::: The records

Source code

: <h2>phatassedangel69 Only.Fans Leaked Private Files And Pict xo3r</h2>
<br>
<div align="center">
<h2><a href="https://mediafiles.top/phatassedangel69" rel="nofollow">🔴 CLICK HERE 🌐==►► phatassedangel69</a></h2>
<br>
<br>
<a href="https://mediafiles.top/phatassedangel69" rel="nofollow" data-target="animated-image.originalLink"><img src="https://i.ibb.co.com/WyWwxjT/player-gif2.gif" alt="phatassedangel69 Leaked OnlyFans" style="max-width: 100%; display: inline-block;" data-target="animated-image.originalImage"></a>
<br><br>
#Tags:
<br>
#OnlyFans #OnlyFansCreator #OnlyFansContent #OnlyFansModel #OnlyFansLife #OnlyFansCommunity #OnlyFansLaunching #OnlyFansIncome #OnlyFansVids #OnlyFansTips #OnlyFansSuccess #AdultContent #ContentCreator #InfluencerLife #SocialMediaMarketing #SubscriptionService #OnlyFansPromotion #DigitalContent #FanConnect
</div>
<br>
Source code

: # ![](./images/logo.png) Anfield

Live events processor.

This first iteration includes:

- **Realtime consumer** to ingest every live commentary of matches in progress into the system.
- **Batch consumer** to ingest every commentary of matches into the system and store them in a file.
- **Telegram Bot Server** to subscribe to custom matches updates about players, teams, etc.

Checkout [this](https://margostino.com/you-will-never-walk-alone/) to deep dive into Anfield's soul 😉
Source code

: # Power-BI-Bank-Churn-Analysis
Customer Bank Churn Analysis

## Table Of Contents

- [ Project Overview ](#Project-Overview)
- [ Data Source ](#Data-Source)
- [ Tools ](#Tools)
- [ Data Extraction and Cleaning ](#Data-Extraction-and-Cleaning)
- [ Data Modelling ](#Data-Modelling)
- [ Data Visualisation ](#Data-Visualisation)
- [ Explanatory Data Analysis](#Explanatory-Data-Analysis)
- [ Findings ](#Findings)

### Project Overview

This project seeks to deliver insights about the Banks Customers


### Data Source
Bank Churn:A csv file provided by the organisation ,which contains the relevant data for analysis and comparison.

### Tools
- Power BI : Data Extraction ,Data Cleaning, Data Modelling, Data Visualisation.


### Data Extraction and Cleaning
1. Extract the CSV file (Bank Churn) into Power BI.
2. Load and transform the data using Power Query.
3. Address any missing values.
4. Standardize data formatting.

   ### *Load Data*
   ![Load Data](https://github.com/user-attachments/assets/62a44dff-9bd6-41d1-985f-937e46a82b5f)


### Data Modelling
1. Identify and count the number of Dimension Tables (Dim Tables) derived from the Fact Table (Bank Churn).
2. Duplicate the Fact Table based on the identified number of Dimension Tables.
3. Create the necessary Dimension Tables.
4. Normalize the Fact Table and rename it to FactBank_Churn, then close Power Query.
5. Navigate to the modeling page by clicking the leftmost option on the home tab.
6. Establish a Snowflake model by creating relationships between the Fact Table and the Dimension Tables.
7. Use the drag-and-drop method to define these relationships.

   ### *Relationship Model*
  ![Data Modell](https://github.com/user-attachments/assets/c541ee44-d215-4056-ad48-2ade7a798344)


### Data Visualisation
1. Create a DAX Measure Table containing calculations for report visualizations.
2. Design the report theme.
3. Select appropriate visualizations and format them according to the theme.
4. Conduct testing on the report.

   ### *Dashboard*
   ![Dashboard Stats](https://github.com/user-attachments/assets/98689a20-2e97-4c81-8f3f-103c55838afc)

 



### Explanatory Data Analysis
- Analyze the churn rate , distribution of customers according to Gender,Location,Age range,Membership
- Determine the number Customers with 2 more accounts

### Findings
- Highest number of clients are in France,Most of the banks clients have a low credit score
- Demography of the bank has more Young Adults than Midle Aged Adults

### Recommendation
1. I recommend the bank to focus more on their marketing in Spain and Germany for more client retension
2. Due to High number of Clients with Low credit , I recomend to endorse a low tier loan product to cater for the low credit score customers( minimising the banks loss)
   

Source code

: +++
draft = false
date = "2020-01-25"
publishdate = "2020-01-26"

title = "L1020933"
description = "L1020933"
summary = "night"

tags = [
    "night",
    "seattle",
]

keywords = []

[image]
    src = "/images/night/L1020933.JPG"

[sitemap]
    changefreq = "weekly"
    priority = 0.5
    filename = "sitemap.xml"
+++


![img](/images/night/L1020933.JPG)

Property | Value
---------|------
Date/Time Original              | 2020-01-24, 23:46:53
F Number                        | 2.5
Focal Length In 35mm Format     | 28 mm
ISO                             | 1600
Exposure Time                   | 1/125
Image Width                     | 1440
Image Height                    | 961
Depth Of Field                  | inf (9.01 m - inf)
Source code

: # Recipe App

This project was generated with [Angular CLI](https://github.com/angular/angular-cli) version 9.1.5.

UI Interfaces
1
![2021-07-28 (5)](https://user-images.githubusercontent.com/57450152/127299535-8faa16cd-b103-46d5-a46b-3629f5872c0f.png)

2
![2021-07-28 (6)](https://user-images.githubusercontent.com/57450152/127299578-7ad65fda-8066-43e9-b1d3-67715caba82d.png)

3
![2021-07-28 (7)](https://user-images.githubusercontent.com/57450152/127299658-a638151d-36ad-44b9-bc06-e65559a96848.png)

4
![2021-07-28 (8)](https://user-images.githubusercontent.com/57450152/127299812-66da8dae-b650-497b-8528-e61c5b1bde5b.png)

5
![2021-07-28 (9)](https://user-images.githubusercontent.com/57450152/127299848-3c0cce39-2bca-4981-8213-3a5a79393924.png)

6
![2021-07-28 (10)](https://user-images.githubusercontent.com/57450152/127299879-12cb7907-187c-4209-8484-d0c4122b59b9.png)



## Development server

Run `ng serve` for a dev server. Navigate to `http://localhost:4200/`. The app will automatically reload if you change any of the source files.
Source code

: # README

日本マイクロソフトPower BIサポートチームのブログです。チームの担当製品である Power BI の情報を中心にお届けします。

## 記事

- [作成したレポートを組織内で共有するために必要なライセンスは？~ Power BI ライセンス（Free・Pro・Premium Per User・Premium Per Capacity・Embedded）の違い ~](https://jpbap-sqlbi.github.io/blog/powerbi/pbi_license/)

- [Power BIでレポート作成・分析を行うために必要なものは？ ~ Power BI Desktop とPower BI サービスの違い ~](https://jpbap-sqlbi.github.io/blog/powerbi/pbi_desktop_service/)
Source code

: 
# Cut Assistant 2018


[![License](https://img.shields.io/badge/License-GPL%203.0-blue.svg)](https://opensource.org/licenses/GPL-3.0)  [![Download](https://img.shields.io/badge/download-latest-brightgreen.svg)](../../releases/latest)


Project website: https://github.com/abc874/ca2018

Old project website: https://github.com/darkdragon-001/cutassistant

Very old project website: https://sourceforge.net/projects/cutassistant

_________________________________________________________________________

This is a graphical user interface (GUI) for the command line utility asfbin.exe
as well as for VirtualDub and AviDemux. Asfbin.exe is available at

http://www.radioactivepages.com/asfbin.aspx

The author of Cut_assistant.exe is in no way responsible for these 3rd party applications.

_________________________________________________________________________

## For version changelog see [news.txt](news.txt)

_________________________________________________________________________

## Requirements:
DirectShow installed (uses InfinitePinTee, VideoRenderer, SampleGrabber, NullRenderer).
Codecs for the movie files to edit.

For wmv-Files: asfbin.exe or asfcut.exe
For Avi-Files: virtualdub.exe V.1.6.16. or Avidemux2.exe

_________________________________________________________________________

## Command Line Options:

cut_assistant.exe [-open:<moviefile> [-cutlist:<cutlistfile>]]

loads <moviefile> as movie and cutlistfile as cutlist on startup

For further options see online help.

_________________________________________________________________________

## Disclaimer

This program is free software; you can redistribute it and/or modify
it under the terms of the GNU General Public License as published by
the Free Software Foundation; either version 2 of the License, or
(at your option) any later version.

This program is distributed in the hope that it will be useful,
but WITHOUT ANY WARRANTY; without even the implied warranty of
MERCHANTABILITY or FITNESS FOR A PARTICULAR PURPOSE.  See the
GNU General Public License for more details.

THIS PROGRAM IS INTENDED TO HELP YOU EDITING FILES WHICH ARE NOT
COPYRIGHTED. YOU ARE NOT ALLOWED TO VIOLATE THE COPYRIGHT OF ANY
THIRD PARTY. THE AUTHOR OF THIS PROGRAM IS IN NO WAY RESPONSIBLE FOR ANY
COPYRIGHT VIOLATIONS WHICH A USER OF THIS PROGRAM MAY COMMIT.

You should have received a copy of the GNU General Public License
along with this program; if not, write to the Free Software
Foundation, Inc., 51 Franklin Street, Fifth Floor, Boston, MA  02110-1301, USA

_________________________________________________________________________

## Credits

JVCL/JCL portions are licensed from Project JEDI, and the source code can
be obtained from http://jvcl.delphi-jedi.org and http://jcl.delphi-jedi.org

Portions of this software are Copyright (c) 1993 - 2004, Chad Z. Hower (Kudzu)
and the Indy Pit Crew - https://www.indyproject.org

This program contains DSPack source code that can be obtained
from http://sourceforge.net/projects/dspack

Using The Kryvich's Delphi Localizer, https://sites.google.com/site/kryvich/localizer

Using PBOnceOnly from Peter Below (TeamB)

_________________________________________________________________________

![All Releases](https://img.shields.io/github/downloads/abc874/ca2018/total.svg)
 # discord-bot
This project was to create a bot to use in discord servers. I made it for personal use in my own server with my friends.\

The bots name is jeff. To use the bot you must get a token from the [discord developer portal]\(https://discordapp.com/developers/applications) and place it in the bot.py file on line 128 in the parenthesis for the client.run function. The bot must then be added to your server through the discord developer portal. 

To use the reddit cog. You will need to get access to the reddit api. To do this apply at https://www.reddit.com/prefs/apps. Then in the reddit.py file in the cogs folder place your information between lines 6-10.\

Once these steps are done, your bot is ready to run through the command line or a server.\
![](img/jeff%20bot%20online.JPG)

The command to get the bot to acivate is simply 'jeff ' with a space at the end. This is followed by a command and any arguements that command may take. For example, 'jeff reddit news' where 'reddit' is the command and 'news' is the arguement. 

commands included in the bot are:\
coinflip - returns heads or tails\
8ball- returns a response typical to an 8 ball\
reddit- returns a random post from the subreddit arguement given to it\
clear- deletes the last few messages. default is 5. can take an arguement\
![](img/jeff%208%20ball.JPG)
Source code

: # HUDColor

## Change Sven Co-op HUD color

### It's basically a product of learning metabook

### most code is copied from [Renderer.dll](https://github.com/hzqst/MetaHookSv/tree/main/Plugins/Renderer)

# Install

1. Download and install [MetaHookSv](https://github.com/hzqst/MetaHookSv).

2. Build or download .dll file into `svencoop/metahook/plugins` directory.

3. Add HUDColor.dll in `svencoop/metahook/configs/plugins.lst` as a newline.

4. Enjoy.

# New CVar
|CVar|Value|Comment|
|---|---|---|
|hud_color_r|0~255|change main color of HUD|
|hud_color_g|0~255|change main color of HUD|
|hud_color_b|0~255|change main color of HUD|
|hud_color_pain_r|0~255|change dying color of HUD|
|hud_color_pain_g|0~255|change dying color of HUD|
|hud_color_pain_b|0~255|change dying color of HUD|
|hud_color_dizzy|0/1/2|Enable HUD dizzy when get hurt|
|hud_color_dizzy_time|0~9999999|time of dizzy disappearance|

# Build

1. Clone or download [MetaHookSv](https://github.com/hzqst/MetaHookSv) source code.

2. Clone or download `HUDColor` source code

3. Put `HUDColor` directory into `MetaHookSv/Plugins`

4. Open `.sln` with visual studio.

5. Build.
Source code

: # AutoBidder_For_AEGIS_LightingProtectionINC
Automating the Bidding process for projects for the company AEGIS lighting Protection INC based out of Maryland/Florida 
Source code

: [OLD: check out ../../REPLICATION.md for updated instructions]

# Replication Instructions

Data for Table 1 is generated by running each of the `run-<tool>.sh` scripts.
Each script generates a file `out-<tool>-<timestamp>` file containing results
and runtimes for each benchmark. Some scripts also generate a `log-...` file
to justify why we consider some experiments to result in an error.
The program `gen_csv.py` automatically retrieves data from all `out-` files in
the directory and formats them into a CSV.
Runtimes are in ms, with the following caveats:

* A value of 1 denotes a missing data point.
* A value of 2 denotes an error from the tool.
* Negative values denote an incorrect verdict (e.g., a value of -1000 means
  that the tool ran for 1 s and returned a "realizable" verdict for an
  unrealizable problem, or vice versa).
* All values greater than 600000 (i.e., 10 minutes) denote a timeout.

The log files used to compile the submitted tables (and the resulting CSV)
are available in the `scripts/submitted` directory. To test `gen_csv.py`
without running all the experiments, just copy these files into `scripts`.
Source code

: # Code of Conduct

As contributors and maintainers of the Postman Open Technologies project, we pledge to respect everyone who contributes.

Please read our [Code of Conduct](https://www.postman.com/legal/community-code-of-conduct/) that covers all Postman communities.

::::::

- [Task details]: Print only the lines from the top of the data above down to the line holding "This project seeks", inclusive.

- [Completed task]:
Source code

: <h2>phatassedangel69 Only.Fans Leaked Private Files And Pict xo3r</h2>
<br>
<div align="center">
<h2><a href="https://mediafiles.top/phatassedangel69" rel="nofollow">🔴 CLICK HERE 🌐==►► phatassedangel69</a></h2>
<br>
<br>
<a href="https://mediafiles.top/phatassedangel69" rel="nofollow" data-target="animated-image.originalLink"><img src="https://i.ibb.co.com/WyWwxjT/player-gif2.gif" alt="phatassedangel69 Leaked OnlyFans" style="max-width: 100%; display: inline-block;" data-target="animated-image.originalImage"></a>
<br><br>
#Tags:
<br>
#OnlyFans #OnlyFansCreator #OnlyFansContent #OnlyFansModel #OnlyFansLife #OnlyFansCommunity #OnlyFansLaunching #OnlyFansIncome #OnlyFansVids #OnlyFansTips #OnlyFansSuccess #AdultContent #ContentCreator #InfluencerLife #SocialMediaMarketing #SubscriptionService #OnlyFansPromotion #DigitalContent #FanConnect
</div>
<br>
Source code

: # ![](./images/logo.png) Anfield

Live events processor.

This first iteration includes:

- **Realtime consumer** to ingest every live commentary of matches in progress into the system.
- **Batch consumer** to ingest every commentary of matches into the system and store them in a file.
- **Telegram Bot Server** to subscribe to custom matches updates about players, teams, etc.

Checkout [this](https://margostino.com/you-will-never-walk-alone/) to deep dive into Anfield's soul 😉
Source code

: # Power-BI-Bank-Churn-Analysis
Customer Bank Churn Analysis

## Table Of Contents

- [ Project Overview ](#Project-Overview)
- [ Data Source ](#Data-Source)
- [ Tools ](#Tools)
- [ Data Extraction and Cleaning ](#Data-Extraction-and-Cleaning)
- [ Data Modelling ](#Data-Modelling)
- [ Data Visualisation ](#Data-Visualisation)
- [ Explanatory Data Analysis](#Explanatory-Data-Analysis)
- [ Findings ](#Findings)

### Project Overview

This project seeks to deliver insights about the Banks Customers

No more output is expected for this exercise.